Saved entries
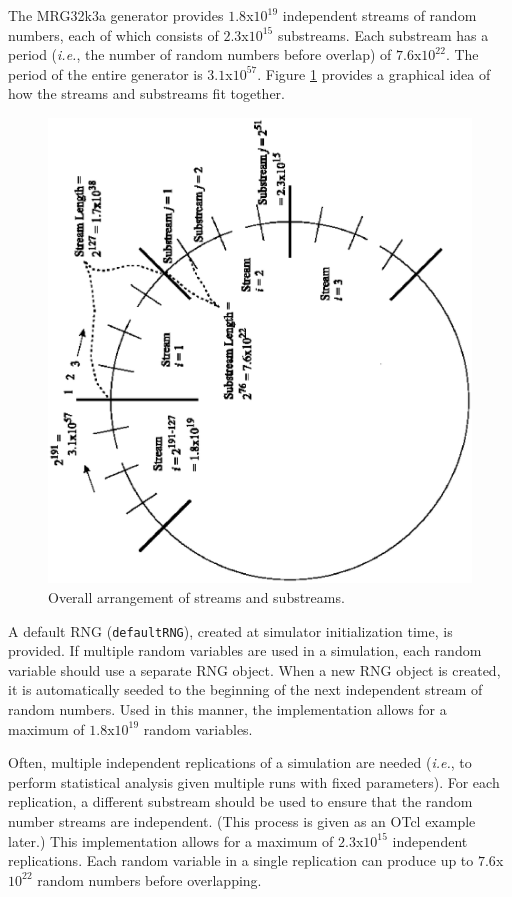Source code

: The MRG32k3a generator provides $1.8$x$10^{19}$ independent
streams of random numbers, each of which consists of
$2.3$x$10^{15}$ substreams. Each substream has a period
(\emph{i.e.}, the number of random numbers before overlap) of
$7.6$x$10^{22}$. The period of the entire generator is
$3.1$x$10^{57}$. Figure \ref{streams} provides a graphical idea of
how the streams and substreams fit together.
\begin{figure}[h]
\centering
\includegraphics[angle=270,width=6 in]{figures/rng-streams.eps}
\caption{Overall arrangement of streams and substreams.
\cite{lecuyer01}} \label{streams}
\end{figure}

A default RNG ({\tt defaultRNG}), created at simulator initialization
time, is provided. If multiple random variables are used in a
simulation, each random variable should use a separate RNG object.
When a new RNG object is created, it is automatically seeded to
the beginning of the next independent stream of random numbers.
Used in this manner, the implementation allows for a maximum of
$1.8$x$10^{19}$ random variables.

Often, multiple independent replications of a simulation are
needed (\emph{i.e.}, to perform statistical analysis given
multiple runs with fixed parameters).  For each replication, a
different substream should be used to ensure that the random
number streams are independent. (This process is given as an OTcl
example later.) This implementation allows for a maximum of
$2.3$x$10^{15}$ independent replications. Each random variable in
a single replication can produce up to $7.6$x$10^{22}$ random
numbers before overlapping.

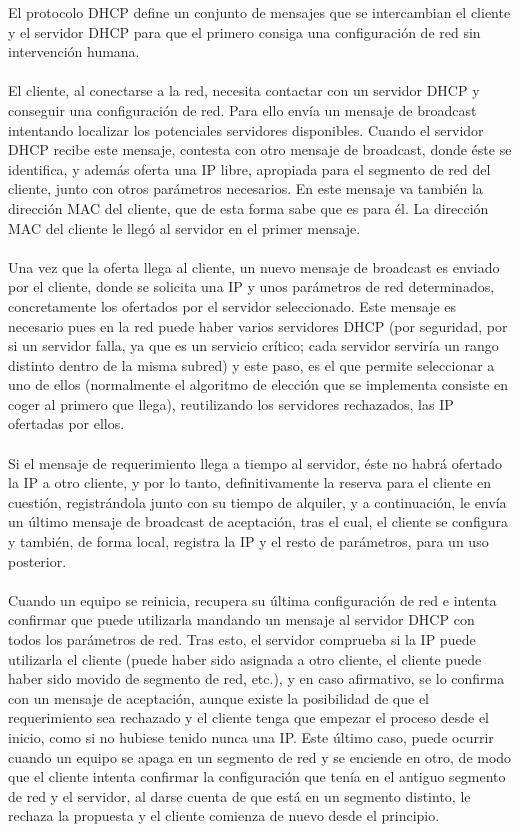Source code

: 		El protocolo DHCP define un conjunto de mensajes que se intercambian el cliente y el servidor DHCP para que el primero consiga una configuración de red sin intervención humana.\\\\
		El cliente, al conectarse a la red, necesita contactar con un servidor DHCP y conseguir una configuración de red. Para ello envía un mensaje de broadcast intentando localizar los potenciales servidores disponibles. Cuando el servidor DHCP recibe este mensaje, contesta con otro mensaje de broadcast, donde éste se identifica, y además oferta una IP libre, apropiada para el segmento de red del cliente, junto con otros parámetros necesarios. En este mensaje va también la dirección MAC del cliente, que de esta forma sabe que es para él. La dirección MAC del cliente le llegó al servidor en el primer mensaje.\\\\
		Una vez que la oferta llega al cliente, un nuevo mensaje de broadcast es enviado por el cliente, donde se solicita una IP y unos parámetros de red determinados, concretamente los ofertados por el servidor seleccionado. Este mensaje es necesario pues en la red puede haber varios servidores DHCP (por seguridad, por si un servidor falla, ya que es un servicio crítico; cada servidor serviría un rango distinto dentro de la misma subred) y este paso, es el que permite seleccionar a uno de ellos (normalmente el algoritmo de elección que se implementa consiste en coger al primero que llega), reutilizando los servidores rechazados, las IP ofertadas por ellos.\\\\
		Si el mensaje de requerimiento llega a tiempo al servidor, éste no habrá ofertado la IP a otro cliente, y por lo tanto, definitivamente la reserva para el cliente en cuestión, registrándola junto con su tiempo de alquiler, y a continuación, le envía un último mensaje de broadcast de aceptación, tras el cual, el cliente se configura y también, de forma local, registra la IP y el resto de parámetros, para un uso posterior.\\\\
		Cuando un equipo se reinicia, recupera su última configuración de red e intenta confirmar que puede utilizarla mandando un mensaje al servidor DHCP con todos los parámetros de red. Tras esto, el servidor comprueba si la IP puede utilizarla el cliente (puede haber sido asignada a otro cliente, el cliente puede haber sido movido de segmento de red, etc.), y en caso afirmativo, se lo confirma con un mensaje de aceptación, aunque existe la posibilidad de que el requerimiento sea rechazado y el cliente tenga que empezar el proceso desde el inicio, como si no hubiese tenido nunca una IP. Este último caso, puede ocurrir cuando un equipo se apaga en un segmento de red y se enciende en otro, de modo que el cliente intenta confirmar la configuración que tenía en el antiguo segmento de red y el servidor, al darse cuenta de que está en un segmento distinto, le rechaza la propuesta y el cliente comienza de nuevo desde el principio.\\\\
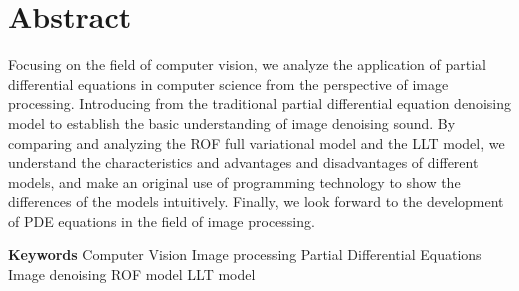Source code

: \chapter{Abstract}
Focusing on the field of computer vision, we analyze the application of partial differential equations in computer science from the perspective of image processing. Introducing from the traditional partial differential equation denoising model to establish the basic understanding of image denoising sound. By comparing and analyzing the ROF full variational model and the LLT model, we understand the characteristics and advantages and disadvantages of different models, and make an original use of programming technology to show the differences of the models intuitively. Finally, we look forward to the development of PDE equations in the field of image processing.


{
    \vspace{1em}
    \setlength{\parindent}{0em}
    \textbf{Keywords} \; Computer Vision \; Image processing \; Partial Differential Equations \; \\
    Image denoising \; ROF model \; LLT model \par
}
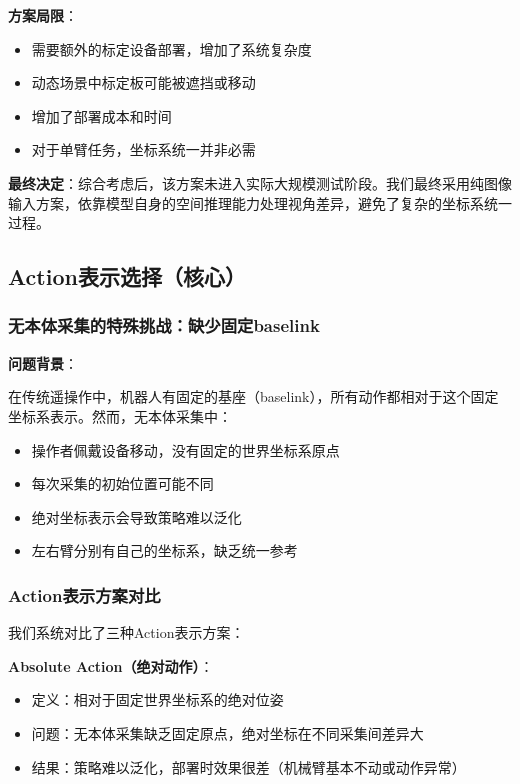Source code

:\textbf{方案局限}：
\begin{itemize}[leftmargin=2em]
    \item 需要额外的标定设备部署，增加了系统复杂度
    \item 动态场景中标定板可能被遮挡或移动
    \item 增加了部署成本和时间
    \item 对于单臂任务，坐标系统一并非必需
\end{itemize}

\textbf{最终决定}：综合考虑后，该方案未进入实际大规模测试阶段。我们最终采用纯图像输入方案，依靠模型自身的空间推理能力处理视角差异，避免了复杂的坐标系统一过程。

\subsection{Action表示选择（核心）}

\subsubsection{无本体采集的特殊挑战：缺少固定baselink}

\textbf{问题背景}：

在传统遥操作中，机器人有固定的基座（baselink），所有动作都相对于这个固定坐标系表示。然而，无本体采集中：
\begin{itemize}[leftmargin=2em]
    \item 操作者佩戴设备移动，没有固定的世界坐标系原点
    \item 每次采集的初始位置可能不同
    \item 绝对坐标表示会导致策略难以泛化
    \item 左右臂分别有自己的坐标系，缺乏统一参考
\end{itemize}

\subsubsection{Action表示方案对比}

我们系统对比了三种Action表示方案：

\textbf{Absolute Action（绝对动作）}：
\begin{itemize}[leftmargin=2em]
    \item 定义：相对于固定世界坐标系的绝对位姿
    \item 问题：无本体采集缺乏固定原点，绝对坐标在不同采集间差异大
    \item 结果：策略难以泛化，部署时效果很差（机械臂基本不动或动作异常）
\end{itemize}

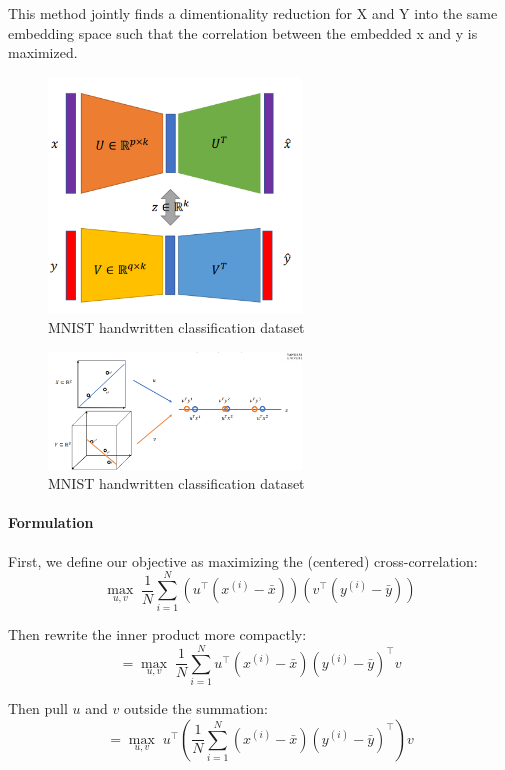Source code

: \documentclass[11pt]{article}
\begin{document}
This method jointly finds a dimentionality reduction for X and Y into the same embedding space such that the correlation between the embedded x and y is maximized.

\begin{figure}[h!]
	\centering
	\includegraphics[width=0.6\textwidth]{../imgs/cca.png}
	\caption{MNIST handwritten classification dataset}
\end{figure}


\begin{figure}[h!]
	\centering
	\includegraphics[width=0.6\textwidth]{../imgs/cca-proj.png}
	\caption{MNIST handwritten classification dataset}
\end{figure}

\paragraph{Formulation}

First, we define our objective as maximizing the (centered) cross-correlation:
\[
\max_{u,v} \; \frac{1}{N} \sum_{i=1}^N 
\left(u^\top (x^{(i)} - \bar{x})\right)
\left(v^\top (y^{(i)} - \bar{y})\right)
\]

Then rewrite the inner product more compactly:
\[
= \max_{u,v} \; \frac{1}{N} \sum_{i=1}^N 
u^\top (x^{(i)} - \bar{x}) (y^{(i)} - \bar{y})^\top v
\]

Then pull \(u\) and \(v\) outside the summation:
\[
= \max_{u,v} \; u^\top 
\left(
\frac{1}{N} \sum_{i=1}^N (x^{(i)} - \bar{x})(y^{(i)} - \bar{y})^\top
\right)
v
\]
\end{document}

> What you should do
From the data above, copy out every line with the string "width" in it.

> Result of this exercise
\includegraphics[angle=270,width=6 in]{figures/rng-streams.eps}
	\includegraphics[width=0.6\textwidth]{../imgs/cca.png}
	\includegraphics[width=0.6\textwidth]{../imgs/cca-proj.png}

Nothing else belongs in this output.